Этого человека (разумеется, человека архаического), который избавился от своей головы, как преступник от тюрьмы, произвели на свет Батай и Массон в Тосса-де-Мар. Это случилось через несколько дней после победы испанского Народного фронта (второй тур выборов законодательной власти был 5 мая). Батай описывает Ацефала; Массон — рисует. Во всем, что пишет Батай, проступает влияние Массона. Во всем, что рисует Массон, чувствуется или по крайней мере угадывается участие Батая. Действительно, не подлежит никакому сомнению, что именно благодаря Батаю отрезанная голова оказывается — уже в виде черепа — на том самом месте, где должны быть половые органы: в “Истории глаза” и “Небесной сини” недвусмысленно сказано, что смысл эротизму может придать только смерть — все эротическое одержимо идеей смерти.

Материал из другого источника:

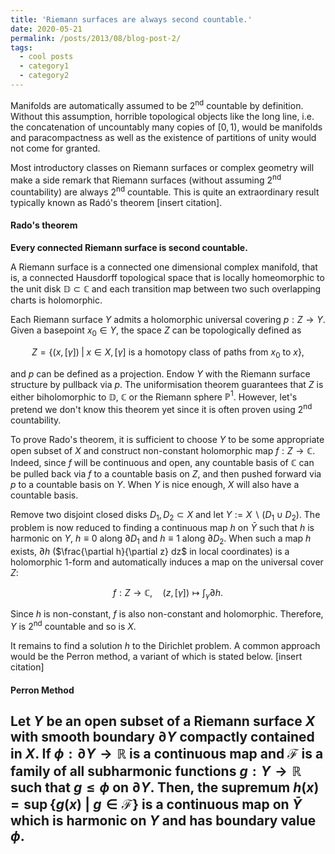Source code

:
 ```yaml
---
title: 'Riemann surfaces are always second countable.'
date: 2020-05-21
permalink: /posts/2013/08/blog-post-2/
tags:
  - cool posts
  - category1
  - category2
---
```


Manifolds are automatically assumed to be 2<sup>nd</sup> countable by definition. Without this assumption, horrible topological objects like the long line, i.e. the concatenation of uncountably many copies of $[0,1)$, would be manifolds and paracompactness as well as the existence of partitions of unity would not come for granted.

Most introductory classes on Riemann surfaces or complex geometry will make a side remark that Riemann surfaces (without assuming 2<sup>nd</sup> countability) are always 2<sup>nd</sup> countable. This is quite an extraordinary result typically known as Radó's theorem [insert citation].

#### Rado's theorem
**Every connected Riemann surface is second countable.**

A Riemann surface is a connected one dimensional complex manifold, that is, a connected Hausdorff topological space that is locally homeomorphic to the unit disk $\mathbb{D} \subset \mathbb{C}$ and each transition map between two such overlapping charts is holomorphic.

Each Riemann surface $Y$ admits a holomorphic universal covering $p: Z \to Y$. Given a basepoint $x_0 \in Y$, the space $Z$ can be topologically defined as

$$
Z = \{ (x,[\gamma]) \; | \; x \in X, [\gamma] \text{ is a homotopy class of paths from } x_0 \text{ to }x \},
$$

and $p$ can be defined as a projection. Endow $Y$ with the Riemann surface structure by pullback via $p$. The uniformisation theorem guarantees that $Z$ is either biholomorphic to $\mathbb{D}$, $\mathbb{C}$ or the Riemann sphere $\mathbb{P}^1$. However, let's pretend we don't know this theorem yet since it is often proven using 2<sup>nd</sup> countability.

To prove Rado's theorem, it is sufficient to choose $Y$ to be some appropriate open subset of $X$ and construct non-constant holomorphic map $f : Z \to \mathbb{C}$. Indeed, since $f$ will be continuous and open, any countable basis of $\mathbb{C}$ can be pulled back via $f$ to a countable basis on $Z$, and then pushed forward via $p$ to a countable basis on $Y$. When $Y$ is nice enough, $X$ will also have a countable basis.

Remove two disjoint closed disks $D_1, D_2 \subset X$ and let $Y := X \backslash (D_1 \cup D_2)$. The problem is now reduced to finding a continuous map $h$ on $\bar{Y}$ such that $h$ is harmonic on $Y$, $h \equiv 0$ along $\partial D_1$ and $h \equiv 1$ along $\partial D_2$. When such a map $h$ exists, $\partial h$ ($\frac{\partial h}{\partial z} dz$ in local coordinates) is a holomorphic 1-form and automatically induces a map on the universal cover $Z$:

$$
f : Z \to \mathbb{C}, \quad (z,[\gamma]) \mapsto \int_\gamma \partial h.
$$

Since $h$ is non-constant, $f$ is also non-constant and holomorphic. Therefore, $Y$ is 2<sup>nd</sup> countable and so is $X$.

It remains to find a solution $h$ to the Dirichlet problem. A common approach would be the Perron method, a variant of which is stated below. [insert citation]

#### Perron Method
**Let $Y$ be an open subset of a Riemann surface $X$ with smooth boundary $\partial Y$ compactly contained in $X$. If $\phi: \partial Y \to \mathbb{R}$ is a continuous map and $\mathcal{F}$ is a family of all subharmonic functions $g: Y \to \mathbb{R}$ such that $g \leq \phi$ on $\partial Y$. Then, the supremum $h(x) = \sup \{ g(x) \; | \; g \in \mathcal{F} \}$ is a continuous map on $\bar{Y}$ which is harmonic on $Y$ and has boundary value $\phi$.**
------
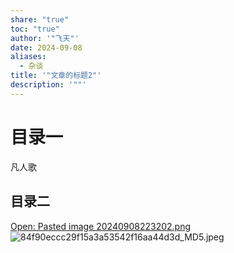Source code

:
 ```yaml
---
share: "true"
toc: "true"
author: '"飞天"'
date: 2024-09-08
aliases:
  - 杂谈
title: '"文章的标题2"'
description: '""'
---
```


# 目录一

凡人歌
## 目录二

[Open: Pasted image 20240908223202.png](post/attachments/84f90eccc29f15a3a53542f16aa44d3d_MD5.jpeg)
![84f90eccc29f15a3a53542f16aa44d3d_MD5.jpeg](post/attachments/84f90eccc29f15a3a53542f16aa44d3d_MD5.jpeg)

В первом номере “Ацефала” всего восемь страниц. Пьер Клоссовски добавил к текстам Батая и рисункам Массона свой, посвященный Саду. Более того, Сад, вместе с Ницше, станет символической фигурой “Ацефала” (в некотором смысле они уже были символами “Контратаки”, хотя к ним тогда присоединялась еще и фигура Фурье) — наряду с фигурами Кьеркегора, Дон Жуана и Диониса.
Едва только Батай вернулся в Париж, как вышел первый номер журнала: 24 июня 1936 года. 31 июля он собирает в подвале кафе “Путеводная звезда” (дом № 8 по улице Риволи) предполагаемых авторов для подготовки второго номера журнала. Я говорю “предполагаемых” еще и потому, что неизвестно, кого именно. Имена Пьера Клоссовски, Роже Кайюа, Жюля Моннеро и Жана Валя будут напечатаны в журнале. Следовательно, можно предположить, что они присутствовали на этом подготовительном собрании (Массона же точно не было, поскольку он находился тогда в Испании). С ними, вероятно, был и Жан Роллен, написавший статью для одного этого номера, и, скорее всего, некоторые из бывших участников “Контратаки” (те, кого сюрреалисты называли “суваринцами”): Жан Дотри, Пьер Дюган, Анри Дюбьеф и, Колетт Пеньо.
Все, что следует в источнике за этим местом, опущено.